*** Begin section ***

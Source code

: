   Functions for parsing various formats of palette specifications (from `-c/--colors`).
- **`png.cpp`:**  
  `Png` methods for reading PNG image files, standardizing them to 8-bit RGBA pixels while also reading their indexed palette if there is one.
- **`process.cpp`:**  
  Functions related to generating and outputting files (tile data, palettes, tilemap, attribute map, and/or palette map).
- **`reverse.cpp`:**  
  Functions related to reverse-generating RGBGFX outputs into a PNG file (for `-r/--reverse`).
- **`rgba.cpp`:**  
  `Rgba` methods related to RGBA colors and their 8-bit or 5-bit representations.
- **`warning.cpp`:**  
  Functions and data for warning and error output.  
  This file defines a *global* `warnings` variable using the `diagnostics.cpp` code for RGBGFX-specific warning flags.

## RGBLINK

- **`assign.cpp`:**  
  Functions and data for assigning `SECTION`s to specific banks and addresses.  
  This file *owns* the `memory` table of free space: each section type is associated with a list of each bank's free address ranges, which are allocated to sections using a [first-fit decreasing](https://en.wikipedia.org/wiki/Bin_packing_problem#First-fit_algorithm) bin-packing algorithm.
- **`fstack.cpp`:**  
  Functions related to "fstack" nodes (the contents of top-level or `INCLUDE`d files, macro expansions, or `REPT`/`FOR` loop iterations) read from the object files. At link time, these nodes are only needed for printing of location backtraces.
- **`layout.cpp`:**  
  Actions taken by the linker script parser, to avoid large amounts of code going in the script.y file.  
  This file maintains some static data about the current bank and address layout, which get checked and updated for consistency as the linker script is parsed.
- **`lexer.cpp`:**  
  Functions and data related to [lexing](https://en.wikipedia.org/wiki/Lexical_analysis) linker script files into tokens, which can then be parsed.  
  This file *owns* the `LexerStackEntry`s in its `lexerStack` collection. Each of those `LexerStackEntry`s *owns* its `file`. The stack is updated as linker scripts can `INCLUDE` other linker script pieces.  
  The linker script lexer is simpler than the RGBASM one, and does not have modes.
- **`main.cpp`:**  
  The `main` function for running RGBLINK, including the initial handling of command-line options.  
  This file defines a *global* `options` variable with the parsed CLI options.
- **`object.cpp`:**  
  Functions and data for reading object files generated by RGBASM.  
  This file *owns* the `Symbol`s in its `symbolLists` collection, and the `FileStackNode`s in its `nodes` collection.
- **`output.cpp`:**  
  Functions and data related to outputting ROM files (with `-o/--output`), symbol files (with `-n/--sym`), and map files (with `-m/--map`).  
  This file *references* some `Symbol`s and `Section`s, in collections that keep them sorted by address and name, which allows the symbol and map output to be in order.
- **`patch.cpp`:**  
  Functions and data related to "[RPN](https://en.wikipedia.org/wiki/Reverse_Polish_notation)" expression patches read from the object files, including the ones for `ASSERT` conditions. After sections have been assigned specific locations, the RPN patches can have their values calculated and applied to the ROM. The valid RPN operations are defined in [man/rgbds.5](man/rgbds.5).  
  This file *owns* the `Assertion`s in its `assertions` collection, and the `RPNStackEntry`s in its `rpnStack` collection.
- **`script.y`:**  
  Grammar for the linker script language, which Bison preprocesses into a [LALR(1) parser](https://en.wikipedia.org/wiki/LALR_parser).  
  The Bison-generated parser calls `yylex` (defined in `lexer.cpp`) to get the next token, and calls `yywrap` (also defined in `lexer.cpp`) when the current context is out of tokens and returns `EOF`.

*** End section ***

### PROBLEM REQUIREMENTS
Give every entry once more, exactly as it reads.

### YOUR SOLUTION
Source code

:   Functions for parsing various formats of palette specifications (from `-c/--colors`).
- **`png.cpp`:**  
  `Png` methods for reading PNG image files, standardizing them to 8-bit RGBA pixels while also reading their indexed palette if there is one.
- **`process.cpp`:**  
  Functions related to generating and outputting files (tile data, palettes, tilemap, attribute map, and/or palette map).
- **`reverse.cpp`:**  
  Functions related to reverse-generating RGBGFX outputs into a PNG file (for `-r/--reverse`).
- **`rgba.cpp`:**  
  `Rgba` methods related to RGBA colors and their 8-bit or 5-bit representations.
- **`warning.cpp`:**  
  Functions and data for warning and error output.  
  This file defines a *global* `warnings` variable using the `diagnostics.cpp` code for RGBGFX-specific warning flags.

## RGBLINK

- **`assign.cpp`:**  
  Functions and data for assigning `SECTION`s to specific banks and addresses.  
  This file *owns* the `memory` table of free space: each section type is associated with a list of each bank's free address ranges, which are allocated to sections using a [first-fit decreasing](https://en.wikipedia.org/wiki/Bin_packing_problem#First-fit_algorithm) bin-packing algorithm.
- **`fstack.cpp`:**  
  Functions related to "fstack" nodes (the contents of top-level or `INCLUDE`d files, macro expansions, or `REPT`/`FOR` loop iterations) read from the object files. At link time, these nodes are only needed for printing of location backtraces.
- **`layout.cpp`:**  
  Actions taken by the linker script parser, to avoid large amounts of code going in the script.y file.  
  This file maintains some static data about the current bank and address layout, which get checked and updated for consistency as the linker script is parsed.
- **`lexer.cpp`:**  
  Functions and data related to [lexing](https://en.wikipedia.org/wiki/Lexical_analysis) linker script files into tokens, which can then be parsed.  
  This file *owns* the `LexerStackEntry`s in its `lexerStack` collection. Each of those `LexerStackEntry`s *owns* its `file`. The stack is updated as linker scripts can `INCLUDE` other linker script pieces.  
  The linker script lexer is simpler than the RGBASM one, and does not have modes.
- **`main.cpp`:**  
  The `main` function for running RGBLINK, including the initial handling of command-line options.  
  This file defines a *global* `options` variable with the parsed CLI options.
- **`object.cpp`:**  
  Functions and data for reading object files generated by RGBASM.  
  This file *owns* the `Symbol`s in its `symbolLists` collection, and the `FileStackNode`s in its `nodes` collection.
- **`output.cpp`:**  
  Functions and data related to outputting ROM files (with `-o/--output`), symbol files (with `-n/--sym`), and map files (with `-m/--map`).  
  This file *references* some `Symbol`s and `Section`s, in collections that keep them sorted by address and name, which allows the symbol and map output to be in order.
- **`patch.cpp`:**  
  Functions and data related to "[RPN](https://en.wikipedia.org/wiki/Reverse_Polish_notation)" expression patches read from the object files, including the ones for `ASSERT` conditions. After sections have been assigned specific locations, the RPN patches can have their values calculated and applied to the ROM. The valid RPN operations are defined in [man/rgbds.5](man/rgbds.5).  
  This file *owns* the `Assertion`s in its `assertions` collection, and the `RPNStackEntry`s in its `rpnStack` collection.
- **`script.y`:**  
  Grammar for the linker script language, which Bison preprocesses into a [LALR(1) parser](https://en.wikipedia.org/wiki/LALR_parser).  
  The Bison-generated parser calls `yylex` (defined in `lexer.cpp`) to get the next token, and calls `yywrap` (also defined in `lexer.cpp`) when the current context is out of tokens and returns `EOF`.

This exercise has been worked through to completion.